But we can't combine two of the same actions if the aren't done one after the other. We can't take $x$; multiply by $2$ to get $2x$; add $1$ to get $2x+1$; and then divide by $2$ to get $\frac {2x+1}2$ and expect the dividing by $2$ to cancel the multiplying by $2$. It doesn't work because the multiplication and division aren't done one after the other. There is an "and we add $1$" in between. So $\frac {2x + 1}2 \ne x+1$.

It might be worth noting the same would be true if we added $1$ first and then multiplied by $2$. We couldn't then subtract $1$ and cancel the adding $1$. That wouldn't work because we had an "and then we multiply by $2$" in between. So $2(x+1) - 1 \ne 2x $.

......

Okay. So why can we do something like $(2x + 1)\cdot \frac 12 = 2\cdot \frac 12 x + 1\cdot \frac 12 = x + \frac 12$?

Well, in general we shouldn't be able to undo something if it were done of few steps earlier. For example if we had raised to $x+2$ to the power of $3$ to get $(x+2)^3$ then there is absolutely nothing we can do next to the "$(x+2)^3$" to undo the $+2$ (without undoing the "raise to the third power" first). We just can't.

But we do have another rule. It's called the distributive rule (of multiplication over addition).

If we start with $5$ and then add $3$ to get $5+3$ and then we multiply thing by $2$ to get $2(5+3)$. That will be the exact same thing as if we had multiplied the $5$ by $2$ and the $3$ by $2$ and added them.

$2(5 + 3) = 2\times 5 + 2\times 3$.

In general this is not true $(5+3)^2 \ne 5^2 + 3^2$ and $(5\times 3) + 2 \ne (5+2)\times (3+2)$. But in the case of multiplying over a sum it is true.

$a(b+c) = a\cdot b + a\cdot c$. Always.

So using that rule we can do an "undo" via distribution.

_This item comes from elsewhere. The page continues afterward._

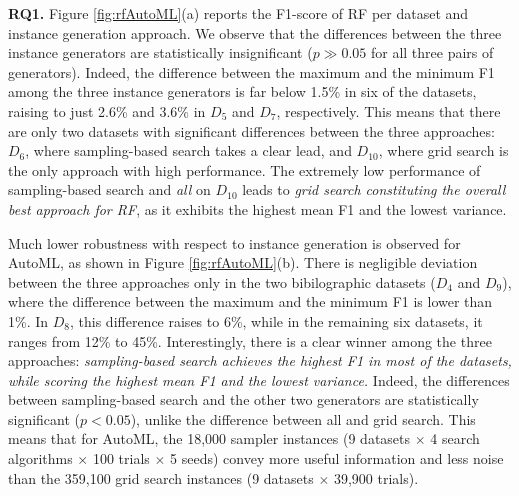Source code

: \textbf{RQ1.} Figure \ref{fig:rfAutoML}(a) reports the F1-score of RF per dataset and instance generation approach. We observe that {the differences between the three instance generators are statistically insignificant ($p\gg0.05$ for all three pairs of generators)}. Indeed, the difference between the maximum and the minimum F1 among the three instance generators is far below 1.5\% in six of the datasets, raising to just 2.6\% and 3.6\% in $D_5$ and $D_7$, respectively. This means that there are only two datasets with significant differences between the three approaches: $D_6$, where sampling-based search takes a clear lead, and $D_{10}$, where grid search is the only approach with high performance. The extremely low performance of sampling-based search and \textit{all} on $D_{10}$ leads to \textit{grid search constituting the overall best approach for RF}, as it exhibits the highest mean F1 and the lowest variance.

Much lower robustness with respect to instance generation is observed for AutoML, as shown in Figure \ref{fig:rfAutoML}(b). There is negligible deviation between the three approaches only in the two bibilographic datasets ($D_4$ and $D_9$), where the difference between the maximum and the minimum F1 is lower than 1\%. In $D_8$, this difference raises to 6\%, while in the remaining six datasets, it ranges from 12\% to 45\%. Interestingly, there is a clear winner among the three approaches: \textit{sampling-based search achieves the highest F1 in most of the datasets, while scoring the highest mean F1 and the lowest variance.} 
{Indeed, the differences between sampling-based search and the other two generators are statistically significant ($p<0.05$), unlike the difference between all and grid search.}
This means that for AutoML, the 18,000 sampler instances (9 datasets $\times$ 4 search algorithms $\times$ 100 trials $\times$ 5 seeds) convey more useful information and less noise than the 359,100 grid search instances (9 datasets $\times$ 39,900 trials).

$(2x + 1)\cdot \frac 12 = (2x)\cdot \frac 12 + 1\cdot \frac 12$ happens because of distribution.

......

Okay, that was that... now the rubdown.

In solving a problem such as

$2x + 1 = 11$ we usually want to "unwrap". We consider what we did and the order we did it in.

Start with $x$. Multiply by $2$ to get $2x$. Add $1$ to get $2x + 1$. And we unwrap it backwards.

$2x + 1 = 11$ unwrap by subtracting $1$

$(2x + 1) - 1 = 11-1=10$. As the adding and subtraction were done one after another we can combine them.

$2x + 10$. Now that we have undone the "add $1$", it's as though it had never happened. Now it is as though: We started with $x$. And we multiplied by $2$ to get $2x$. And that's all we did.

Now as it is as though the last (and only) thing we did was multiply by $2$, we can undo it by dividing by $2$.

$2x = 10$

$\frac {2x}2 = \frac{10}{2}$

$x = 5$.

Now, if we wanted to, we could attempt to undo the "multiply" by $2$ first by distribution. (We shouldn't) but we could.

$2x + 1 = 11$ so

$\frac 12(2x + 1) = \frac 12\cdot 11$.

We use the distributive rule $\frac 12(2x + 1) = \frac 12\cdot 2x +\frac 12 \cdot 1$ so

$x + \frac 12 = 5\frac 12$.

Now we undo the $+\frac 12$ by subtracting $\frac 12$

$(x+ \frac 12) -\frac 12 = (5\frac 12) -\frac 12$

$x = 5$.

......

And just to pound it down. If the addition and multiplication were done originally in the other order. We start with $x$. We add $1$: $x + 1$. And we multiply by $2$: $2(x+1)$ then we'd undo in that orde and we would just divide one, not two, terms.

$2(x+1) = 12$ Undo the "multiply by $2$" by dividing by $2$

$\frac {2\color{purple}{(x+1)}}2 = \frac {12} 2$.

$\color{purple}{(x+1)} = 6$. Now it's as though we had never multiplied by $2$. We undo the "add $1$" by subtracting $1$.

$(x+1)-1 = 6-1$

$x = 5$.